The attempt to distance Donald Trump from the violence and anger that has become characteristic of his rallies suggests a significant gap in our understanding and expectation of leadership.
Yes, I am responsible for my actions as an adult individual. But I am also thankful for the leaders in my life, current and past, who have drawn the best out of me and helped to shape me into someone who at least aspires to make wise choices and acts with concern for others. Stated more simply, when I do good work in this world, it is a reflection, not just of me but also of those who have led me well.
In Church culture, if people are gracious, giving generously, serving one another and their community, we naturally (and rightly) point at church leaders and grant them the credit they deserve for creating a culture of generosity and service.
In sports culture, if a team is growing, improving, buying into the scheme and winning, we naturally (and rightly) point at coaches and grant them the credit they deserve for creating a culture of teamwork and dedication.

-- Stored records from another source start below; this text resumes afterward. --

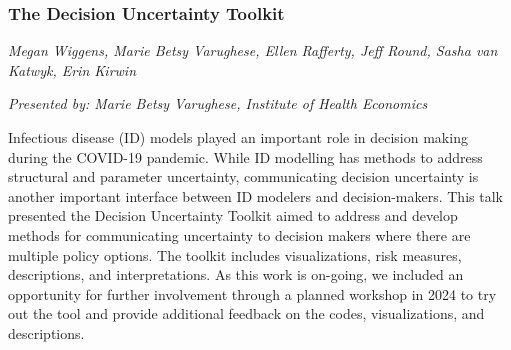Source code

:\subsubsection*{The Decision Uncertainty Toolkit}

\textit{Megan Wiggens, Marie Betsy Varughese, Ellen Rafferty, Jeff Round, Sasha van Katwyk, Erin Kirwin}

\textit{Presented by: Marie Betsy Varughese, Institute of Health Economics}

Infectious disease (ID) models played an important role in decision
making during the COVID-19 pandemic. While ID modelling has methods to
address structural and parameter uncertainty, communicating decision
uncertainty is another important interface between ID modelers and
decision-makers. This talk presented the Decision Uncertainty Toolkit
aimed to address and develop methods for communicating uncertainty to
decision makers where there are multiple policy options. The toolkit
includes visualizations, risk measures, descriptions, and
interpretations.  As this work is on-going, we included an opportunity
for further involvement through a planned workshop in 2024 to try out
the tool and provide additional feedback on the codes, visualizations,
and descriptions.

Conversely, if that church congregation is stingy and unwelcoming, it is a reflection of its leadership. If that team is disoriented and disorganized, it is a reflection of its coaching. Every good leader or coach I know takes the hit when things fall apart. Then they invite their people to invest in the work of righting what’s wrong.
Certainly, athletes, congregates and voters are responsible for their individual actions to a great degree. But (and here’s the point) a leader’s job is to draw the best out of those who are following. When that’s not happening, it means that leader isn’t performing. Or, it might mean they aren’t fit for the specific leadership position they are attempting to hold.